= Model–view–adapter =

Software architectural pattern

Model–view–adapter (MVA) or mediating-controller MVC is a software architectural pattern and multitier architecture. In complex computer applications that present large amounts of data to users, developers often wish to separate data (model) and user interface (view) concerns so that changes to the user interface will not affect data handling and that the data can be reorganized without changing the user interface. MVA and traditional MVC both attempt to solve this same problem, but with two different styles of solution. Traditional MVC arranges model (e.g., data structures and storage), view (e.g., user interface), and controller (e.g., business logic) in a triangle, with model, view, and controller as vertices, so that some information flows between the model and views outside of the controller's direct control. The model–view–adapter solves this rather differently from the model–view–controller by arranging model, adapter or mediating controller and view linearly without any connections whatsoever directly between model and view.

==Principles==
===View and model do not communicate directly===
The view is completely decoupled from the model such that view and the model can interact only via the mediating controller or adapter between the view and the model. Via this arrangement, only the adapter or mediating controller has knowledge of both the model and the view, because it is the responsibility of solely the adapter or mediating controller to adapt or mediate between the model and the view—hence the names adapter and mediator. The model and view are kept intentionally oblivious of each other. In traditional MVC, the model and view are made aware of each other, which might permit disadvantageous coupling of view (e.g., user interface) concerns into the model (e.g., database) and vice versa, when the architecture might have been better served by the schema of the database and the presentation of information in the user-interface being divorced entirely from each other and allowed to diverge from each other radically. For example, in a text editor, the model might best be a piece table (instead of, say, a gap buffer or a linked list of lines). But, the user interface should present the final resting state of the edits on the file, not some direct information-overload presentation of the piece-table's meticulous raw undo-redo deltas and incremental operations on that file since the current editing session began.

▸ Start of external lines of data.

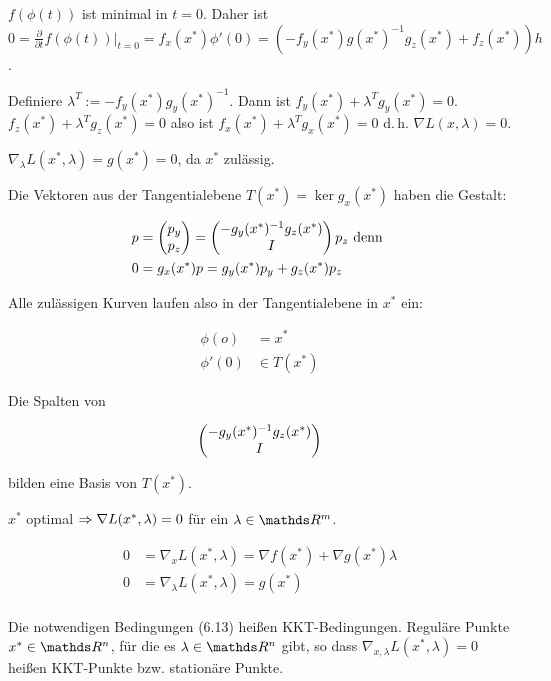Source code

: $f(\phi(t))$ ist minimal in $t=0$. Daher ist $0 = \frac{\partial}{\partial t} f(\phi(t))|_{t=0} = f_x(x^*) \phi'(0) = (-f_y(x^*) g(x^*)^{-1} g_z(x^*) + f_z(x^*))h$.

Definiere $\lambda^T := -f_y(x^*)g_y(x^*)^{-1}$. Dann ist $f_y(x^*) + \lambda^T g_y(x^*) = 0$. $f_z(x^*) + \lambda^T g_z(x^*) = 0$ also ist $f_x(x^*) + \lambda^T g_x(x^*) = 0$ d.\,h. $\nabla L(x,\lambda)=0$.

$\nabla_\lambda L(x^*,\lambda) = g(x^*) = 0$, da $x^*$ zulässig.


Die Vektoren aus der Tangentialebene $T(x^*) = \ker g_x(x^*)$ haben die Gestalt:

\begin{align*}
p &= \begin{pmatrix} p_y \\ p_z \end{pmatrix} = \begin{pmatrix} -g_y(x^*)^{-1} g_z(x^*) \\ I \end{pmatrix} p_z \text{ denn } \\
0 &= g_x(x^*)p = g_y(x^*)p_y + g_z(x^*) p_z \\
\end{align*}

Alle zulässigen Kurven laufen also in der Tangentialebene in $x^*$ ein:

\begin{align*}
\phi(o) &= x^* \\
\phi'(0) &\in T(x^*)
\end{align*}

Die Spalten von

\[ \begin{pmatrix} -g_y(x^*)^{-1} g_z(x^*) \\ I \end{pmatrix} \]

bilden eine Basis von $T(x^*)$.


$x^*$ optimal $\Rightarrow \nabla L(x^*,\lambda) = 0$ für ein $\lambda \in \R^m$.

\begin{align*}
0 &= \nabla_x L(x^*,\lambda) = \nabla f(x^*) + \nabla g(x^*) \lambda \\
0 &= \nabla_\lambda L(x^*, \lambda) = g(x^*) \\
\end{align*}


Die notwendigen Bedingungen (6.13) heißen KKT-Bedingungen. Reguläre Punkte $x^* \in \R^n$, für die es $\lambda \in \R^n$ gibt, so dass $\nabla_{x,\lambda} L(x^*, \lambda) = 0$ heißen KKT-Punkte bzw. stationäre Punkte.

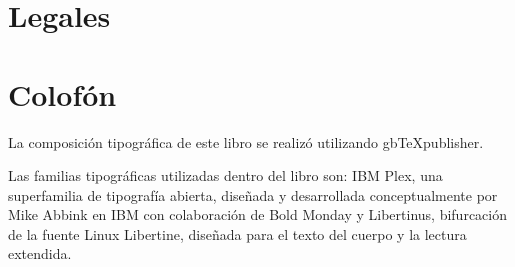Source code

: \documentclass{book}
\begin{document}
\lipsum[1]

\backmatter

\chapter{Legales}

\lipsum[4]

\chapter{Colofón}

La composición tipográfica de este libro se realizó utilizando gbTeXpublisher.

Las familias tipográficas utilizadas dentro del libro son: IBM Plex, una superfamilia de tipografía abierta, diseñada y desarrollada conceptualmente por Mike Abbink en IBM con colaboración de Bold Monday y Libertinus, bifurcación de la fuente Linux Libertine, diseñada para el texto del cuerpo y la lectura extendida.
\end{document}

===Model is intentionally oblivious of views===
This separation of concerns permits a wide variety of different views to indirectly access the same model either via exactly the same adapter or via the same class of adapters. For example, one underlying data-storage model and schema and technology could be accessed via different views—e.g., Qt GUI, Microsoft MFC GUI, GTK+ GUI, Microsoft .NET GUI, Java Swing GUI, Silverlight website, and AJAX website—where (unlike traditional MVC) the model is kept completely oblivious of what information flows toward these user interfaces. The adapter or class of adapters keeps the model completely oblivious that it is supporting multiple of the user interfaces and perhaps even supporting this variety concurrently. To the model, these multiple types of user interface would look like multiple instances of a generic user oblivious of type of technology.

===View is intentionally oblivious of models===
Likewise, any one user interface can be kept intentionally oblivious of a wide variety of different models that may underlie the mediating controller or adapter. For example, the same website can be kept oblivious of the fact that it can be served (A) by an SQL database server such as PostgreSQL, Sybase SQL Server, or Microsoft SQL Server that has business logic built into the database server via stored procedures and that has transactions that the server may roll back or (B) by an SQL database server such as MySQL that lacks one or more of these capabilities, or (C) by a nonSQL RDF database, because the website interacts only with the mediating controller or adapter and never directly with the model.

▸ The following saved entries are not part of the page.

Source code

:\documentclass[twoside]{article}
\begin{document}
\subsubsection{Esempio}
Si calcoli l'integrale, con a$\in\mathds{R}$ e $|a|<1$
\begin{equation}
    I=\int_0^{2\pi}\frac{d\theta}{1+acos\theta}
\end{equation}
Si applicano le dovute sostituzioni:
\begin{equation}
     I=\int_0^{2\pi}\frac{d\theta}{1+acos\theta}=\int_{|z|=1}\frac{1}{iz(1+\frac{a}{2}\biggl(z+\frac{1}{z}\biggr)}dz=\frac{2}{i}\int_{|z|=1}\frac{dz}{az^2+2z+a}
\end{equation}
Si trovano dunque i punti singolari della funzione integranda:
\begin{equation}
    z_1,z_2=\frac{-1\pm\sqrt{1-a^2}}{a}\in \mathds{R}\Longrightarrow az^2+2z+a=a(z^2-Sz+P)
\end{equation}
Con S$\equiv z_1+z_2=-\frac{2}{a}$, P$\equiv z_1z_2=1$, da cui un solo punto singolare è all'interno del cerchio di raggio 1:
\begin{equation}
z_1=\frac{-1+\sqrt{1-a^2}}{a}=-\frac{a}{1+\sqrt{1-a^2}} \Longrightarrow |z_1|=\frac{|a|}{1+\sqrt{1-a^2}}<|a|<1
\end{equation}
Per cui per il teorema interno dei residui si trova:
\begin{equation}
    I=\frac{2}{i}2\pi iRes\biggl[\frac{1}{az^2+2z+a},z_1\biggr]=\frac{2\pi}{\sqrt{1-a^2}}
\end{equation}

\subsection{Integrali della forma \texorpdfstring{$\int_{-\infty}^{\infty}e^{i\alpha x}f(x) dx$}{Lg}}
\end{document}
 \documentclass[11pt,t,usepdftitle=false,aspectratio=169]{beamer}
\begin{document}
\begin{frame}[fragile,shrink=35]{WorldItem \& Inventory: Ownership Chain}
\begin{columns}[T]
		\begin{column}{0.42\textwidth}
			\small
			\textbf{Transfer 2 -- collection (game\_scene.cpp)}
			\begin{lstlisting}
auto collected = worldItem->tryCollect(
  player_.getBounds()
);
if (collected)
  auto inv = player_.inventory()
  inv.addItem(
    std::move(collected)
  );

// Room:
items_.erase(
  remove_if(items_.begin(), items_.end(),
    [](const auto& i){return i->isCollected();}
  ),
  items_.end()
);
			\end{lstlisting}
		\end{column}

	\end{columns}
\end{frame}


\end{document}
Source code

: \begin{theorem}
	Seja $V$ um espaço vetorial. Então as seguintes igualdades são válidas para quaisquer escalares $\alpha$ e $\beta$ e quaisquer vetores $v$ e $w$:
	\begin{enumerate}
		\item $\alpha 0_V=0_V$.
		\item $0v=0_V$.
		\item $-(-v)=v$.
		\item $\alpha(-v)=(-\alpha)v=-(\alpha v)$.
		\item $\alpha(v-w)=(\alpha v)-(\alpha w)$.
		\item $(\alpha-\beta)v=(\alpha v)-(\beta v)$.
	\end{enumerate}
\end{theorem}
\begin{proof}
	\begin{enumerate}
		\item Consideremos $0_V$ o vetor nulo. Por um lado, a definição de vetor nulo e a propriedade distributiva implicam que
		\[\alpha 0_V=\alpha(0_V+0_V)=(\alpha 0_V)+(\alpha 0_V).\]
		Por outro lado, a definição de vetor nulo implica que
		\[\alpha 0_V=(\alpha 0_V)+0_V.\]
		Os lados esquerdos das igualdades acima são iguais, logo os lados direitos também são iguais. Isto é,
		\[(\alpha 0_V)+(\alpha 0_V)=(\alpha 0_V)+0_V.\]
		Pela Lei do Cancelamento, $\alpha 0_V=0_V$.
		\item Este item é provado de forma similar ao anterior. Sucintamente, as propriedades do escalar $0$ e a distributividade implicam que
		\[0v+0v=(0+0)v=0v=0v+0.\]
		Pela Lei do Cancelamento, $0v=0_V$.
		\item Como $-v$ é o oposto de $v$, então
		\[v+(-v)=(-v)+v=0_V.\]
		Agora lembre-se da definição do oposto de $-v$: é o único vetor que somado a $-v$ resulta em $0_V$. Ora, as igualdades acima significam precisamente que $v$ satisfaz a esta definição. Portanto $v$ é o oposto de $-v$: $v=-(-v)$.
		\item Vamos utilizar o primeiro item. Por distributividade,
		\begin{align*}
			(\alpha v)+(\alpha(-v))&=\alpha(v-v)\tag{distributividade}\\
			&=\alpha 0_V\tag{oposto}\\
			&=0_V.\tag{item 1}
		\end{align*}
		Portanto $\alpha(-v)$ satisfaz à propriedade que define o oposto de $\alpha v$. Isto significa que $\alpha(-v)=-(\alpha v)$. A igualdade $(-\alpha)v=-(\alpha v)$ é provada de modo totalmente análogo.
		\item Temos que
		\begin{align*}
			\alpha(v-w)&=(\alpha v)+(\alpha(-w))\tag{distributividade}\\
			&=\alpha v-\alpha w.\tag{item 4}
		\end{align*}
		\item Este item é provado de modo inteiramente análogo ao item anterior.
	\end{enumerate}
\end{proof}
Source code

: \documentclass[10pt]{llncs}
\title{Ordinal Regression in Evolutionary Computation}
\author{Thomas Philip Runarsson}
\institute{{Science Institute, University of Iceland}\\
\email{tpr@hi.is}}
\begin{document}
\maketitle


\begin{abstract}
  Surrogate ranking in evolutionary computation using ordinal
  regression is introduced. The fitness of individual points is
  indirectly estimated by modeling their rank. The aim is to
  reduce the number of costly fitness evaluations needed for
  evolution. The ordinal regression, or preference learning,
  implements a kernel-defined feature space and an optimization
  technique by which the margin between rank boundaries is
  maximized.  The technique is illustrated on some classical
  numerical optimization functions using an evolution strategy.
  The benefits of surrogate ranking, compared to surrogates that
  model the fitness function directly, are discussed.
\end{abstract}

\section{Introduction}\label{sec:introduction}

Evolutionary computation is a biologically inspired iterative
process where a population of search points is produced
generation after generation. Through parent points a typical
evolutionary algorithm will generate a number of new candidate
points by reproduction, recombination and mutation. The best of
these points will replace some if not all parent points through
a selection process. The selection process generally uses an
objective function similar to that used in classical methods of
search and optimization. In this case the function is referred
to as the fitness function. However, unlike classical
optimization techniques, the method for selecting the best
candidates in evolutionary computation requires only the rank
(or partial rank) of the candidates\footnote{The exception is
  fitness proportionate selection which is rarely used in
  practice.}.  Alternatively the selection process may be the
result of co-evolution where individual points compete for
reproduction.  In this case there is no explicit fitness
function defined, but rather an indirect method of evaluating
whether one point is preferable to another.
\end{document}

===Multiple adapters between the same model–view pair===
Additionally, multiple adapters may be created to change the way one view presents data for a given model. For example, different adapters may impose different primitive data sets, that in turn impose different business logic for the same underlying database and for the same outwardly presented website. In this scenario, a class of various adapters or mediating controllers can represent the variations in business logic in between the same database model and the same website view.